━━ ENTRIES SUPPLIED ━━
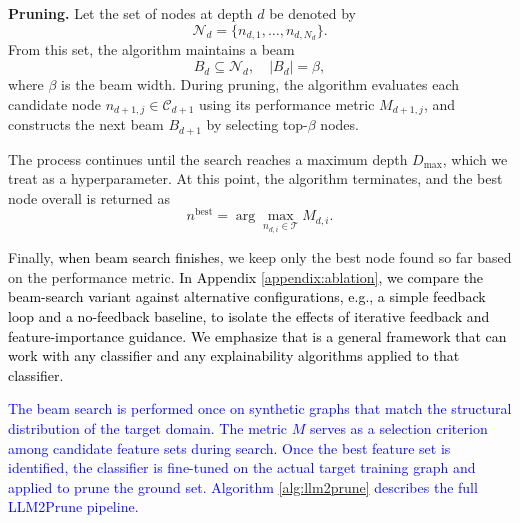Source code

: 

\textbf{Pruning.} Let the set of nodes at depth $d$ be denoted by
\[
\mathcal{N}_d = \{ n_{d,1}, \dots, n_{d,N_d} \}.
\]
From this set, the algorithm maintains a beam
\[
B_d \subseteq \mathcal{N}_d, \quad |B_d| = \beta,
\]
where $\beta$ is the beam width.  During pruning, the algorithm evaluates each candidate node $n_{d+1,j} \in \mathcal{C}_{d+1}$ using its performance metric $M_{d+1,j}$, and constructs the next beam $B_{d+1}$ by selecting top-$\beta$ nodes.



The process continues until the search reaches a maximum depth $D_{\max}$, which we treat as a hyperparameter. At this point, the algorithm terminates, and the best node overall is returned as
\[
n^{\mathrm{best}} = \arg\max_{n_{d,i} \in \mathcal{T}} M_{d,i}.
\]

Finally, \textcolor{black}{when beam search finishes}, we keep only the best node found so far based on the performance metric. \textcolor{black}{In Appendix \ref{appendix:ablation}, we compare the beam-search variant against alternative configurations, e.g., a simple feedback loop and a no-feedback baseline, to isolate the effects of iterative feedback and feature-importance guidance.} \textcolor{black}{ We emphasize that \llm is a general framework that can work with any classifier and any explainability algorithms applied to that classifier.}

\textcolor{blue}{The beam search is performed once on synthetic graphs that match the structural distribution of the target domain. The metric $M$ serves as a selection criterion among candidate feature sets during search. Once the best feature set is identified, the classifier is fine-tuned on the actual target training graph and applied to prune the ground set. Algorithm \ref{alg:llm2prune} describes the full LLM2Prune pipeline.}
━━━
Lines containing the word "nodes": copy every one of them from the records above.

\textbf{Pruning.} Let the set of nodes at depth $d$ be denoted by
where $\beta$ is the beam width.  During pruning, the algorithm evaluates each candidate node $n_{d+1,j} \in \mathcal{C}_{d+1}$ using its performance metric $M_{d+1,j}$, and constructs the next beam $B_{d+1}$ by selecting top-$\beta$ nodes.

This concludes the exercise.